A 25.00-mL sample of hydrochloric acid solution requires 24.16 mL of 0.106 M sodium hydroxide for complete neutralization. What is the concentration of the original hydrochloric acid solution?

Short Answer

Expert verified
The concentration of the original hydrochloric acid solution is \(0.1026 M\).

Step by step solution

01

Write the balanced chemical equation for the reaction

For the neutralization reaction between hydrochloric acid (HCl) and sodium hydroxide (NaOH), the balanced chemical equation is: \[HCl(aq) + NaOH(aq) \rightarrow NaCl(aq) + H_2O(l)\] The stoichiometric ratio between HCl and NaOH is 1:1.
02

Determine the moles of NaOH

We know the volume and concentration of the NaOH solution, which can be used to calculate the moles of NaOH present in the solution. Use the following formula to find moles of NaOH: Moles = Molarity × Volume The molarity of NaOH is given as 0.106 M, and the volume of NaOH is 24.16 mL. Note that to do the calculation, you must convert mL to L by dividing by 1000. Moles of NaOH = (0.106 moles/L) × (24.16 mL × (1 L / 1000 mL)) Moles of NaOH = 0.00256656 moles
03

Determine the moles of HCl

According to the stoichiometric ratio, the moles of HCl and NaOH have a 1:1 ratio. Therefore, the moles of HCl is equal to the moles of NaOH. Moles of HCl = 0.00256656 moles
04

Calculate the concentration of HCl

We know the moles of HCl and the volume of the HCl solution (25.00 mL).
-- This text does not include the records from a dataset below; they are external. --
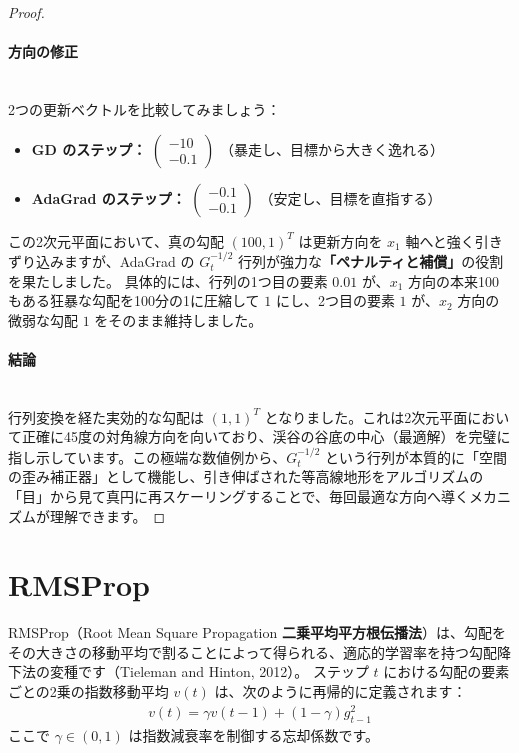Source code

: \documentclass[dvipdfmx,a4paper,11pt]{jsarticle}
\begin{document}
\begin{proof}
\paragraph{方向の修正}\ \\
2つの更新ベクトルを比較してみましょう：
\begin{itemize}
    \item \textbf{GD のステップ：} $\begin{pmatrix} -10 \\ -0.1 \end{pmatrix}$ （暴走し、目標から大きく逸れる）
    \item \textbf{AdaGrad のステップ：} $\begin{pmatrix} -0.1 \\ -0.1 \end{pmatrix}$ （安定し、目標を直指する）
\end{itemize}
この2次元平面において、真の勾配 $(100, 1)^T$ は更新方向を $x_1$ 軸へと強く引きずり込みますが、AdaGrad の $G_t^{-1/2}$ 行列が強力な\textbf{「ペナルティと補償」}の役割を果たしました。
具体的には、行列の1つ目の要素 $0.01$ が、$x_1$ 方向の本来100もある狂暴な勾配を100分の1に圧縮して $1$ にし、2つ目の要素 $1$ が、$x_2$ 方向の微弱な勾配 $1$ をそのまま維持しました。

\paragraph{結論}\ \\
行列変換を経た実効的な勾配は $(1, 1)^T$ となりました。これは2次元平面において正確に45度の対角線方向を向いており、渓谷の谷底の中心（最適解）を完璧に指し示しています。この極端な数値例から、$G_t^{-1/2}$ という行列が本質的に「空間の歪み補正器」として機能し、引き伸ばされた等高線地形をアルゴリズムの「目」から見て真円に再スケーリングすることで、毎回最適な方向へ導くメカニズムが理解できます。
\end{proof}
\section{RMSProp}
RMSProp（Root Mean Square Propagation \textbf{二乗平均平方根伝播法}）は、勾配をその大きさの移動平均で割ることによって得られる、適応的学習率を持つ勾配降下法の変種です（Tieleman and Hinton, 2012）。
ステップ $t$ における勾配の要素ごとの2乗の指数移動平均 $v(t)$ は、次のように再帰的に定義されます：
\begin{align*}
    v(t) = \gamma v(t - 1) + (1 - \gamma)g_{t-1}^2
\end{align*}
ここで $\gamma \in (0, 1)$ は指数減衰率を制御する忘却係数です。
\end{document}
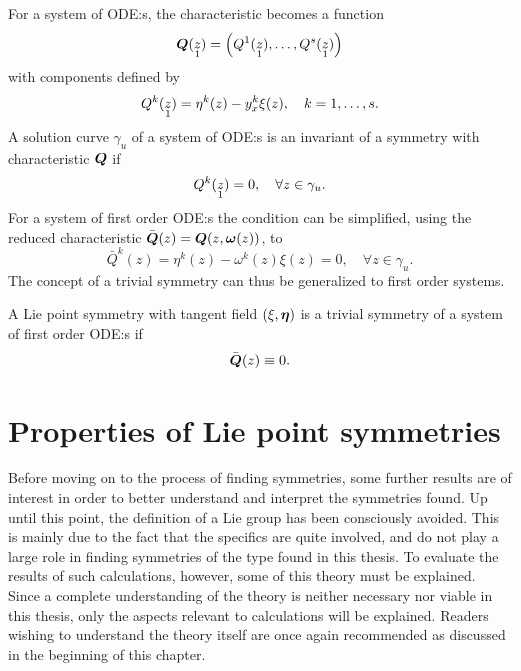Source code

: For a system of ODE:s, the characteristic becomes a function
\begin{equation*}
  \vect{Q}(\prolong{z}{1}) = \left(Q^1(\prolong{z}{1}), \dots, Q^s(\prolong{z}{1})\right)
\end{equation*}
with components defined by
\begin{equation*}
  Q^k(\prolong{z}{1}) = \eta^k(z) - y^k_x \xi(z), \quad k = 1,\dots,s.
\end{equation*}
A solution curve \(\gamma_u\) of a system of ODE:s is an invariant of a symmetry with characteristic \(\vect{Q}\) if
\begin{equation*}
  Q^k(\prolong{z}{1}) = 0, \quad \forall z \in \gamma_u.
\end{equation*}
For a system of first order ODE:s  the condition can be simplified, using the reduced characteristic \(\bar{\vect{Q}}(z) = \vect{Q}(z, \vect{\omega}(z))\), to
\begin{equation*}
  \bar{Q}^k(z) = \eta^k(z) - \omega^k(z) \xi(z) = 0, \quad \forall z \in \gamma_u.
\end{equation*}
The concept of a trivial symmetry can thus be generalized to first order systems.
\begin{defn} \label{defn:trivial-symmetry}
  A Lie point symmetry with tangent field \(\left(\xi, \vect{\eta}\right)\) is a trivial symmetry of a system of first order ODE:s  if
  \begin{equation*}
    \bar{\vect{Q}}(z) \equiv 0.
  \end{equation*}
\end{defn}

\section{Properties of Lie point symmetries} \label{sec:lie-point-properties}

Before moving on to the process of finding symmetries, some further results are of interest in order to better understand and interpret the symmetries found.
Up until this point, the definition of a Lie group has been consciously avoided.
This is mainly due to the fact that the specifics are quite involved, and do not play a large role in finding symmetries of the type found in this thesis.
To evaluate the results of such calculations, however, some of this theory must be explained.
Since a complete understanding of the theory is neither necessary nor viable in this thesis, only the aspects relevant to calculations will be explained.
Readers wishing to understand the theory itself are once again recommended \cite{olver1993applications,olver1995equivalence} as discussed in the beginning of this chapter.

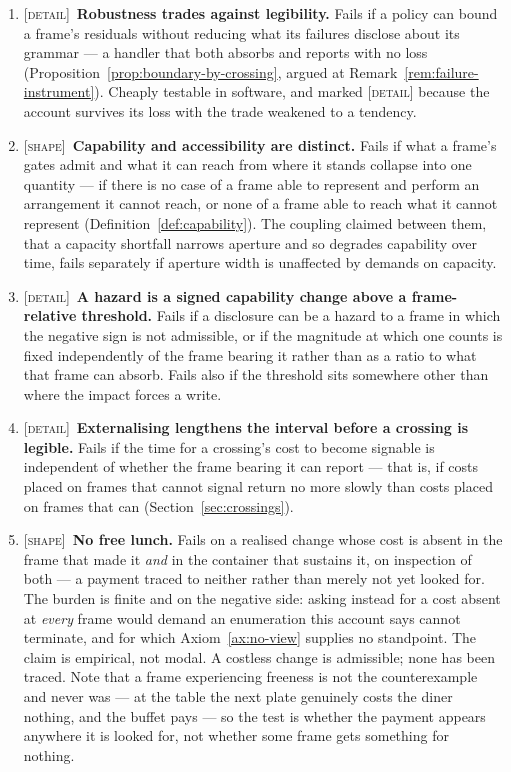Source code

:\documentclass[11pt,a4paper]{article}
\theoremstyle{remark}\newtheorem{remark}[definition]{Remark}
\begin{document}
\begin{enumerate}[leftmargin=*]
\item \textsc{[detail]}~\textbf{Robustness trades against legibility.} Fails if a policy can bound a frame's residuals without reducing what its failures disclose about its grammar --- a handler that both absorbs and reports with no loss (Proposition~\ref{prop:boundary-by-crossing}, argued at Remark~\ref{rem:failure-instrument}). Cheaply testable in software, and marked \textsc{[detail]} because the account survives its loss with the trade weakened to a tendency.
\item \textsc{[shape]}~\textbf{Capability and accessibility are distinct.} Fails if what a frame's gates admit and what it can reach from where it stands collapse into one quantity --- if there is no case of a frame able to represent and perform an arrangement it cannot reach, or none of a frame able to reach what it cannot represent (Definition~\ref{def:capability}). The coupling claimed between them, that a capacity shortfall narrows aperture and so degrades capability over time, fails separately if aperture width is unaffected by demands on capacity.
\item \textsc{[detail]}~\textbf{A hazard is a signed capability change above a frame-relative threshold.} Fails if a disclosure can be a hazard to a frame in which the negative sign is not admissible, or if the magnitude at which one counts is fixed independently of the frame bearing it rather than as a ratio to what that frame can absorb. Fails also if the threshold sits somewhere other than where the impact forces a write.
\item \textsc{[detail]}~\textbf{Externalising lengthens the interval before a crossing is legible.} Fails if the time for a crossing's cost to become signable is independent of whether the frame bearing it can report --- that is, if costs placed on frames that cannot signal return no more slowly than costs placed on frames that can (Section~\ref{sec:crossings}).
\item \textsc{[shape]}~\textbf{No free lunch.} Fails on a realised change whose cost is absent in the frame that made it \emph{and} in the container that sustains it, on inspection of both --- a payment traced to neither rather than merely not yet looked for. The burden is finite and on the negative side: asking instead for a cost absent at \emph{every} frame would demand an enumeration this account says cannot terminate, and for which Axiom~\ref{ax:no-view} supplies no standpoint. The claim is empirical, not modal. A costless change is admissible; none has been traced. Note that a frame experiencing freeness is not the counterexample and never was --- at the table the next plate genuinely costs the diner nothing, and the buffet pays --- so the test is whether the payment appears anywhere it is looked for, not whether some frame gets something for nothing.

\end{enumerate}
\end{document}
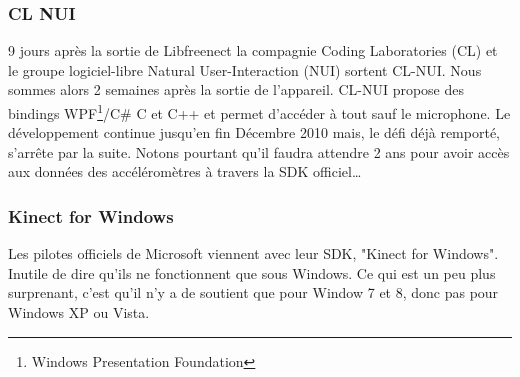 \subsubsection{CL NUI}
9 jours après la sortie de Libfreenect la compagnie Coding Laboratories 
(CL) et le groupe logiciel-libre
Natural User-Interaction (NUI) sortent CL-NUI\cite{clnui}. Nous sommes alors 2 semaines 
après la sortie de l'appareil. CL-NUI propose des bindings 
WPF\footnote{Windows Presentation Foundation}/C\# C et C++ et permet d'accéder 
à tout sauf le microphone. Le développement continue jusqu'en fin Décembre 2010 
mais,
le défi déjà remporté, s'arrête par la suite. Notons pourtant qu'il faudra 
attendre 2 ans pour avoir accès aux données des accéléromètres à travers la 
SDK officiel\ldots
\subsubsection{Kinect for Windows}  
Les pilotes officiels de Microsoft viennent avec leur SDK, "Kinect for 
Windows". Inutile de dire
qu'ils ne fonctionnent que sous Windows. Ce qui est un peu plus surprenant, 
c'est qu'il n'y a de soutient que pour Window 7 et 8, donc pas pour Windows XP 
ou Vista.
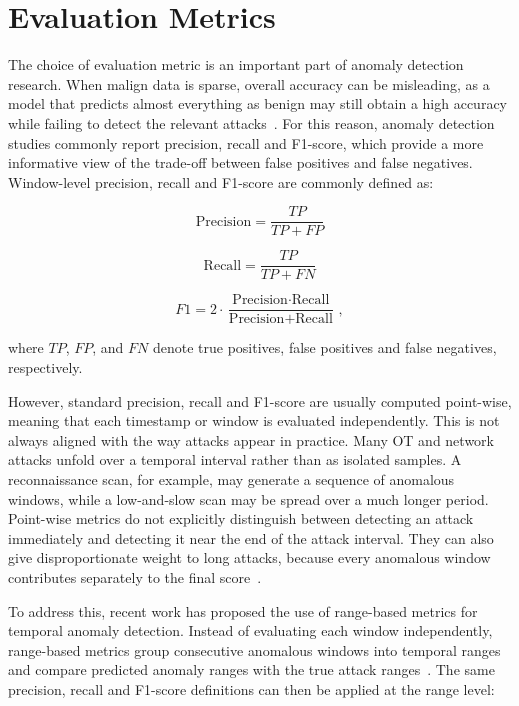 \section{Evaluation Metrics}
\label{sec:evaluation_metrics}
The choice of evaluation metric is an important part of anomaly detection research. When malign data is sparse, overall accuracy can be misleading, as a model  that predicts almost everything as benign may still obtain a high accuracy while failing to detect the relevant attacks~\cite{wang_guardians_2026, fung_perspectives_2022}. For this reason, anomaly detection studies commonly report precision, recall and F1-score, which provide a more informative view of the trade-off between false positives and false negatives. Window-level precision, recall and F1-score are commonly defined as:

\begin{equation}
\text{Precision} = \frac{TP}{TP + FP}
\label{eq:precision}
\end{equation}

\begin{equation}
\text{Recall} = \frac{TP}{TP + FN}
\label{eq:recall}
\end{equation}

\begin{equation}
F1 = 2 \cdot \frac{\text{Precision} \cdot \text{Recall}}{\text{Precision} + \text{Recall}}\, ,
\label{eq:f1}
\end{equation}

\noindent where $TP$, $FP$, and $FN$ denote true positives, false positives and false negatives, respectively.


However, standard precision, recall and F1-score are usually computed point-wise, meaning that each timestamp or window is evaluated independently. This is not always aligned with the way attacks appear in practice. Many OT and network attacks unfold over a temporal interval rather than as isolated samples. A reconnaissance scan, for example, may generate a sequence of anomalous windows, while a low-and-slow scan may be spread over a much longer period. Point-wise metrics do not explicitly distinguish between detecting an attack immediately and detecting it near the end of the attack interval. They can also give disproportionate weight to long attacks, because every anomalous window contributes separately to the final score~\cite{fung_perspectives_2022}.


To address this, recent work has proposed the use of range-based metrics for temporal anomaly detection. Instead of evaluating each window independently, range-based metrics group consecutive anomalous windows into temporal ranges and compare predicted anomaly ranges with the true attack ranges~\cite{fung_perspectives_2022}. The same precision, recall and F1-score definitions can then be applied at the
range level:


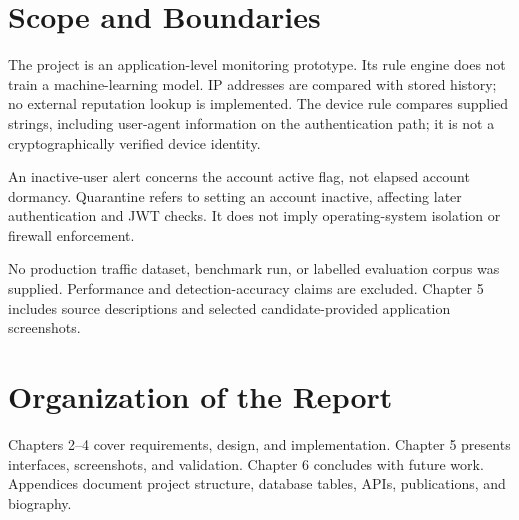 \section{Scope and Boundaries}
The project is an application-level monitoring prototype. Its rule engine does not train a machine-learning model. IP addresses are compared with stored history; no external reputation lookup is implemented. The device rule compares supplied strings, including user-agent information on the authentication path; it is not a cryptographically verified device identity.

An inactive-user alert concerns the account active flag, not elapsed account dormancy. Quarantine refers to setting an account inactive, affecting later authentication and JWT checks. It does not imply operating-system isolation or firewall enforcement.

No production traffic dataset, benchmark run, or labelled evaluation corpus was supplied. Performance and detection-accuracy claims are excluded. Chapter 5 includes source descriptions and selected candidate-provided application screenshots.

\section{Organization of the Report}
Chapters 2--4 cover requirements, design, and implementation. Chapter 5 presents interfaces, screenshots, and validation. Chapter 6 concludes with future work. Appendices document project structure, database tables, APIs, publications, and biography.
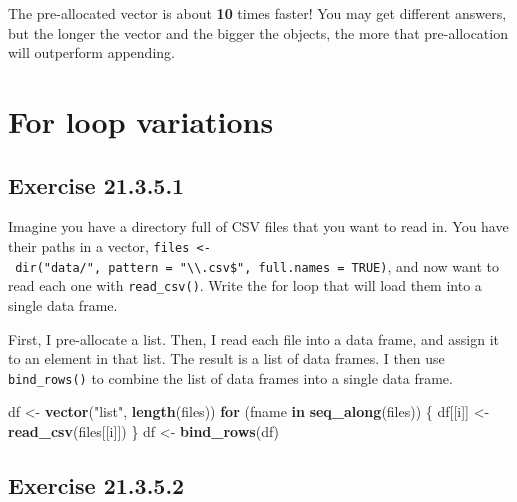 \documentclass[]{book}
\newenvironment{Shaded}{\begin{snugshade}}{\end{snugshade}}
\newcommand{\ControlFlowTok}[1]{\textcolor[rgb]{0.13,0.29,0.53}{\textbf{#1}}}
\newcommand{\KeywordTok}[1]{\textcolor[rgb]{0.13,0.29,0.53}{\textbf{#1}}}
\newcommand{\NormalTok}[1]{#1}
\newcommand{\StringTok}[1]{\textcolor[rgb]{0.31,0.60,0.02}{#1}}
\theoremstyle{plain}
\theoremstyle{remark}
\begin{document}
The pre-allocated vector is about \textbf{10} times faster!
You may get different answers, but the longer the vector and the bigger the objects, the more that pre-allocation will outperform appending.

\hypertarget{for-loop-variations}{%
\section{For loop variations}\label{for-loop-variations}}

\hypertarget{exercise-21.3.5.1}{%
\subsection*{\texorpdfstring{Exercise {21.3.5.1}}{Exercise 21.3.5.1}}\label{exercise-21.3.5.1}}

Imagine you have a directory full of CSV files that you want to read in.
You have their paths in a vector,
\texttt{files\ \textless{}-\ dir("data/",\ pattern\ =\ "\textbackslash{}\textbackslash{}.csv\$",\ full.names\ =\ TRUE)}, and now
want to read each one with \texttt{read\_csv()}. Write the for loop that will
load them into a single data frame.

First, I pre-allocate a list. Then, I read each file into a data frame, and assign it to an element in that list.
The result is a list of data frames.
I then use \texttt{bind\_rows()} to combine the list of data frames into a single data frame.

\begin{Shaded}
\begin{Highlighting}[]
\NormalTok{df <-}\StringTok{ }\KeywordTok{vector}\NormalTok{(}\StringTok{"list"}\NormalTok{, }\KeywordTok{length}\NormalTok{(files))}
\ControlFlowTok{for}\NormalTok{ (fname }\ControlFlowTok{in} \KeywordTok{seq_along}\NormalTok{(files)) \{}
\NormalTok{  df[[i]] <-}\StringTok{ }\KeywordTok{read_csv}\NormalTok{(files[[i]])}
\NormalTok{\}}
\NormalTok{df <-}\StringTok{ }\KeywordTok{bind_rows}\NormalTok{(df)}
\end{Highlighting}
\end{Shaded}

\hypertarget{exercise-21.3.5.2}{%
\subsection*{\texorpdfstring{Exercise {21.3.5.2}}{Exercise 21.3.5.2}}\label{exercise-21.3.5.2}}
\end{document}
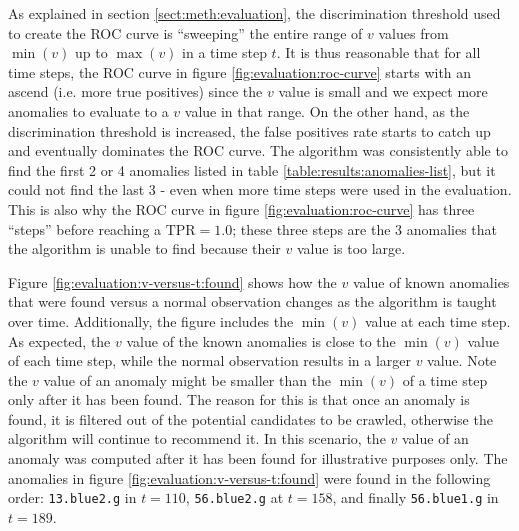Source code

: As explained in section \ref{sect:meth:evaluation}, the discrimination threshold used to create the ROC curve is ``sweeping'' the entire range of $v$ values from $\min(v)$ up to $\max(v)$ in a time step $t$. It is thus reasonable that for all time steps, the ROC curve in figure \ref{fig:evaluation:roc-curve} starts with an ascend (i.e. more true positives) since the $v$ value is small and we expect more anomalies to evaluate to a $v$ value in that range. On the other hand, as the discrimination threshold is increased, the false positives rate starts to catch up and eventually dominates the ROC curve. The \mlblink algorithm was consistently able to find the first 2 or 4 anomalies listed in table \ref{table:results:anomalies-list}, but it could not find the last 3 - even when more time steps were used in the evaluation. This is also why the ROC curve in figure \ref{fig:evaluation:roc-curve} has three ``steps'' before reaching a $\text{TPR} = 1.0$; these three steps are the 3 anomalies that the \mlblink algorithm is unable to find because their $v$ value is too large. \newline

Figure \ref{fig:evaluation:v-versus-t:found} shows how the $v$ value of known anomalies that were found versus a normal observation changes as the \mlblink algorithm is taught over time. Additionally, the figure includes the $\min(v)$ value at each time step. As expected, the $v$ value of the known anomalies is close to the $\min(v)$ value of each time step, while the normal observation results in a larger $v$ value. Note the $v$ value of an anomaly might be smaller than the $\min(v)$ of a time step only after it has been found. The reason for this is that once an anomaly is found, it is filtered out of the potential candidates to be crawled, otherwise the \mlblink algorithm will continue to recommend it. In this scenario, the $v$ value of an anomaly was computed after it has been found for illustrative purposes only. The anomalies in figure \ref{fig:evaluation:v-versus-t:found} were found in the following order: \texttt{13.blue2.g} in $t = 110$, \texttt{56.blue2.g} at $t = 158$, and finally \texttt{56.blue1.g} in $t = 189$. \newline


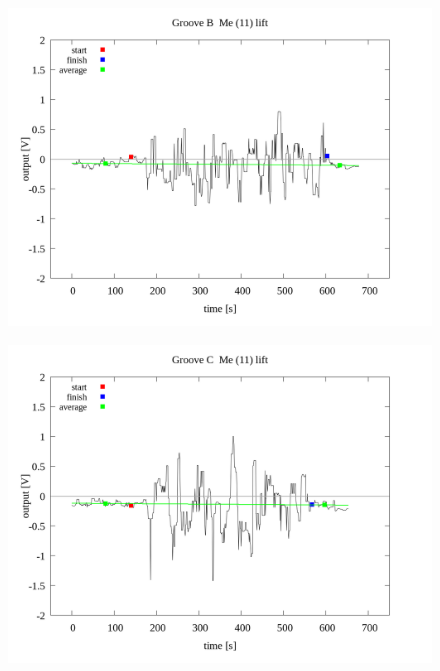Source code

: \documentclass[a4paper]{jsarticle}
\begin{document}
\begin{figure}[htbp]
    \footnotesize
    \begin{center}
        \includegraphics[width=140mm]{../../../../33_result/210806/median/11/lift/03/Groove_B_me(11)_lift_03.png}
    \end{center}
\end{figure}

\begin{figure}[htbp]
    \footnotesize
    \begin{center}
        \includegraphics[width=140mm]{../../../../33_result/210806/median/11/lift/03/Groove_C_me(11)_lift_03.png}
    \end{center}
\end{figure}
\end{document}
We can now calculate the concentration (molarity) of HCl using the formula: Molarity = Moles / Volume Convert the volume of HCl from mL to L by dividing by 1000. Volume of HCl in L = 25.00 mL × (1 L / 1000 mL) = 0.025 L Now calculate the molarity of HCl: Molarity of HCl = (0.00256656 moles) / (0.025 L) Molarity of HCl = 0.1026 M Therefore, the concentration of the original hydrochloric acid solution is 0.1026 M.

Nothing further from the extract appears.